From the records below, find each line with the string "callback" and copy it.

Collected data
****

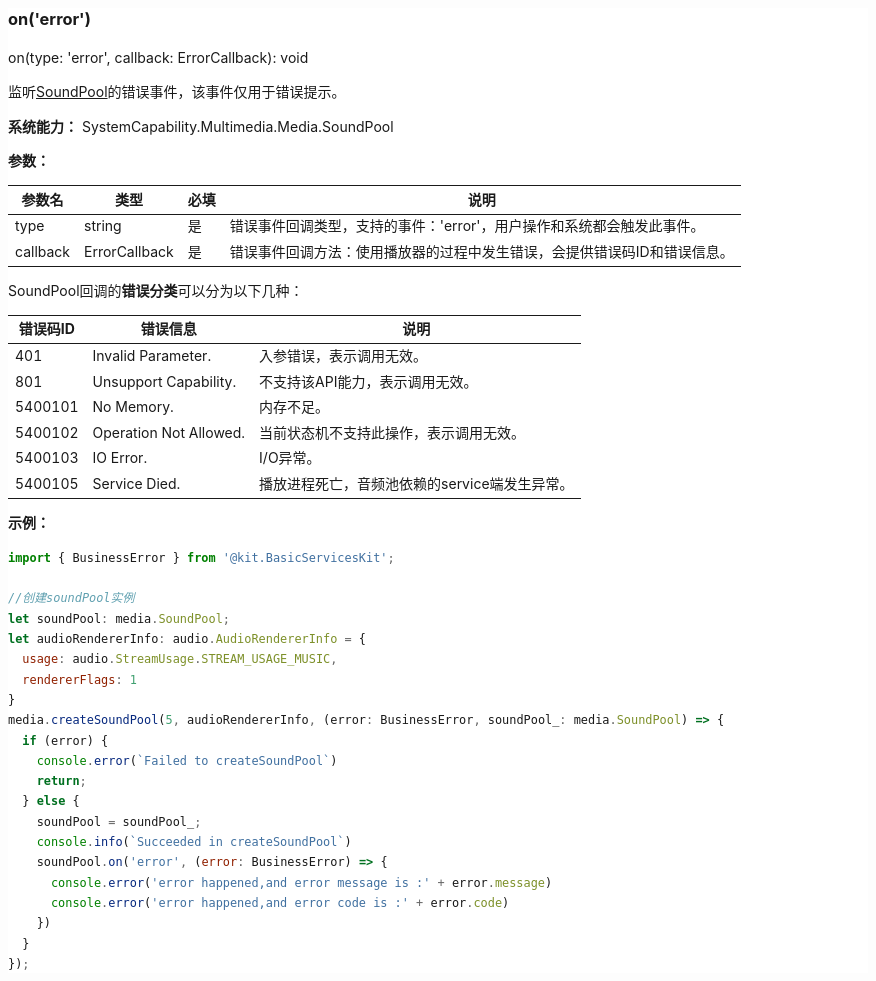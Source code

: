 ### on('error')

on(type: 'error', callback: ErrorCallback): void

监听[SoundPool](#soundpool)的错误事件，该事件仅用于错误提示。

**系统能力：** SystemCapability.Multimedia.Media.SoundPool

**参数：**

| 参数名   | 类型     | 必填 | 说明                                                         |
| -------- | -------- | ---- | ------------------------------------------------------------ |
| type     | string   | 是   | 错误事件回调类型，支持的事件：'error'，用户操作和系统都会触发此事件。 |
| callback | ErrorCallback | 是   | 错误事件回调方法：使用播放器的过程中发生错误，会提供错误码ID和错误信息。 |

SoundPool回调的**错误分类**<a name = error_info></a>可以分为以下几种：

| 错误码ID | 错误信息              | 说明                                                         |
| -------- | --------------------- | ------------------------------------------------------------ |
| 401      | Invalid Parameter.    | 入参错误，表示调用无效。                                     |
| 801      | Unsupport Capability. | 不支持该API能力，表示调用无效。                              |
| 5400101  | No Memory.            | 内存不足。 |
| 5400102  | Operation Not Allowed.   | 当前状态机不支持此操作，表示调用无效。                       |
| 5400103  | IO Error.             | I/O异常。 |
| 5400105  | Service Died.         | 播放进程死亡，音频池依赖的service端发生异常。|

**示例：**

```js
import { BusinessError } from '@kit.BasicServicesKit';

//创建soundPool实例
let soundPool: media.SoundPool;
let audioRendererInfo: audio.AudioRendererInfo = {
  usage: audio.StreamUsage.STREAM_USAGE_MUSIC,
  rendererFlags: 1
}
media.createSoundPool(5, audioRendererInfo, (error: BusinessError, soundPool_: media.SoundPool) => {
  if (error) {
    console.error(`Failed to createSoundPool`)
    return;
  } else {
    soundPool = soundPool_;
    console.info(`Succeeded in createSoundPool`)
    soundPool.on('error', (error: BusinessError) => {
      console.error('error happened,and error message is :' + error.message)
      console.error('error happened,and error code is :' + error.code)
    })
  }
});

```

****

Output below —
on(type: 'error', callback: ErrorCallback): void
| callback | ErrorCallback | 是   | 错误事件回调方法：使用播放器的过程中发生错误，会提供错误码ID和错误信息。 |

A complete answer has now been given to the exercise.